Not renting flats to bachelors discrimination: Institution

Erdinç Çelikkan – ESKİŞEHİR
Not renting flats to bachelors discrimination: Institution

Human Rights and Equality Institution of Turkey (TİHEK) has fined an apartment manager 1,000 Turkish Liras ($162) for discrimination after he urged residents of the apartment building not to rent their flats to students living without their families or bachelors.

The decision followed the complaint of a flat owner in the apartment building. The flat owner filed the complaint with the Chief Public Prosecutor’s Office in the western province of Eskişehir, alleging that the apartment manager had ruled during an apartment meeting that homeowners are prohibited from renting their flats to “students living without their families or bachelors.” The Eskişehir Chief Public Prosecutor’s Office then conveyed the case to TİHEK for their review.

During arguments to the TİHEK, the apartment manager claimed the complainant was renting his flat to be used as a business of an “uknown nature.” He also said that the policy against bachelors and students living without their families was “never applied.” Another resident has been living alone in the building for over 10 years, he noted.

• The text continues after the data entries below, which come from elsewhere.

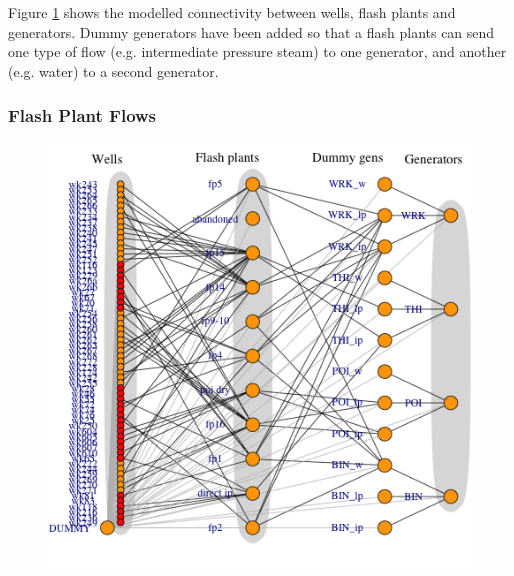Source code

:\documentclass[a4paper, 12pt]{article}
\begin{document}
Figure \ref{fig:full_network} shows the modelled connectivity between wells, flash plants and generators. Dummy generators have been added so that a flash plants can send one type of flow (e.g. intermediate pressure steam) to one generator, and another (e.g. water) to a second generator.

\subsubsection{Flash Plant Flows}

\begin{figure}
\centering
\begin{minipage}[t]{.48\textwidth}
  \centering
  \includegraphics[width=\linewidth]{media/full_network}
  \label{fig:full_network}
\end{minipage}\hfill
\begin{minipage}[t]{.48\textwidth}
  \centering

\end{minipage}
\end{figure}
\end{document}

Meanwhile, the complainant said that since 2014, the apartment management had pressured him not to rent his flat to a student or bachelor, and the pressure was “formalized” with the decision by the manager at the apartment meeting.

 According to official registration figures, around 60,000 university students live in Eskişehir, so the apartment’s ruling made it more difficult for them to find housing, the complainant argued.

In a written defense, the apartment manager said that many students who previously lived in the apartment building had failed to pay apartment maintenance fees and made “too much noise,” leading to complaints from other residents.

He stated that the apartment meeting decision was non-binding and only expressed a “wish, desire or suggestion.” 

TİHEK based its ruling on an article in the European Convention of Human Rights that prohibits discrimination based on someone’s background or history. 

“It has been decided by a majority voting that the discrimination law which is reassured [by law] has been violated by the [apartment] administrator,” the ruling stated.